Investors may have to get used to a very different pattern of market behaviour, as leading sectors and geographies may turn into laggards in the new order.
All signs point to a slowing of global growth - be it US housing, leading indicators on both sides of the Atlantic, or the marked deceleration (albeit from a very high base) in Chinese fixed-asset investment.
In such an environment, emerging markets as an asset class normally have difficulty. Ultimately, the asset class is still a bet on global growth and tends to be highly cyclical. It normally delivers super-charged returns whenever global growth is accelerating and yields are actually rising.
The asset class has a much tougher time whenever growth is slowing and we are entering the phase of the economic cycle when the next move in yields will be lower. Thus, we may be in for a more difficult time for the emerging market asset class than is the current consensus.
The bulls believe that given the strong fundamentals and reasonable valuations, emerging markets will be able to de-link from this global slowdown and outperform. This may happen eventually but there is every chance of some hiccups on the way.
Given that this slowdown has just begun and both the engines of global growth, the US consumer and Chinese fixed-asset investment, are under the gun, it is very likely that we will get a global growth scare somewhere down the line before this slowdown is over.
Everyone still believes that we will have a soft landing in the US and hence in global growth. However, I find it amusing that as the much-abused US consumer finally begins to capitulate, the worst the market is pricing in is a soft landing.
Could it not be possible that if the US consumer is truly as leveraged as everyone thinks and as dependent on rising housing prices and refinance cash-outs as we were led to believe, things could get ugly for a quarter or two. What if housing prices actually decline, what if Japan and the euro area are unable to pick up the slack of a slowing US consumer.
God help us if we were actually to fall into a recession in the US. I do not think markets are yet pricing in such a scenario. Yet such an outcome does not seem too far-fetched. It may not be the base case, but is at least worth considering.
If things were to get more difficult for the EM asset class, how will India fare Undoubtedly, to the extent that money flows out of the asset class, India will also suffer, but we seem to have a huge wall of money still waiting to enter our markets, whether it is on the private equity side or venture capital and realty.
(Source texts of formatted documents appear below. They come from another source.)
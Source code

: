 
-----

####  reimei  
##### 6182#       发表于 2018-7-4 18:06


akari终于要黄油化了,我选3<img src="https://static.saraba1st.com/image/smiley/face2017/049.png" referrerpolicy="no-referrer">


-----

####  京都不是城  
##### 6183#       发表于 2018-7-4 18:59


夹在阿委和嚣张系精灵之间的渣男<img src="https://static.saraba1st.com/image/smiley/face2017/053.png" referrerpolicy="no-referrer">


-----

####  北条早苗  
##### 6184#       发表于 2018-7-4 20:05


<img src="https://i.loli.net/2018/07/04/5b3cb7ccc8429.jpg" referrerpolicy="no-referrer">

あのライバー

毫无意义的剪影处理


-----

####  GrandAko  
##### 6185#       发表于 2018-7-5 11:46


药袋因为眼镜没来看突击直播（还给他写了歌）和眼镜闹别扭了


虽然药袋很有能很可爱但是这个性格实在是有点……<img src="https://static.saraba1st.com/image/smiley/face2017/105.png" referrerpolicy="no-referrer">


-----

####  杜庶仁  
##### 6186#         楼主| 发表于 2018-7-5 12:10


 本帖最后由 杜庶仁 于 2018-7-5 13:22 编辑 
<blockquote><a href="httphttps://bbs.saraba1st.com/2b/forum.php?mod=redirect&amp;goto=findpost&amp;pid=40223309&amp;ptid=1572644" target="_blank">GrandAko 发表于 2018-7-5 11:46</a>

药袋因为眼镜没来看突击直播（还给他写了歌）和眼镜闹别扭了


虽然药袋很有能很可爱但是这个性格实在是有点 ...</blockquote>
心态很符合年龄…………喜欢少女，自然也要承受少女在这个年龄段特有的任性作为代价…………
The world's love affair with India seems to continue unabated. The world has discovered the quality of Indian companies, entrepreneurship and market potential and now seems unwilling to let go. Eight per cent-plus growth for three years has got everyone extrapolating this for the coming decade.
Given the spate of investment proposals announced, and the entry of global MNCs determined to make India a production base (e.g. slew of announcements on turning India into a global production hub for small cars), it is difficult to see what can short-circuit this process. As long as inflation and interest rates behave, there seems to be no other obvious speed breaker.
The only risk, which, remains, is that of the government and its penchant for springing another reservation-like surprise on an unsuspecting country.
India is an expensive market, with investors willing to pay for growth visibility. This is unlikely to change if we can continue to deliver growth in a slowing world. The ironic thing for all the sceptics will be if PE multiples expand even further in India as the country demonstrates strong economic and earnings growth, even in a slowing global
environment.
Can we de-link from a slowing global economy? That is the critical question, which will determine market performance over the coming months.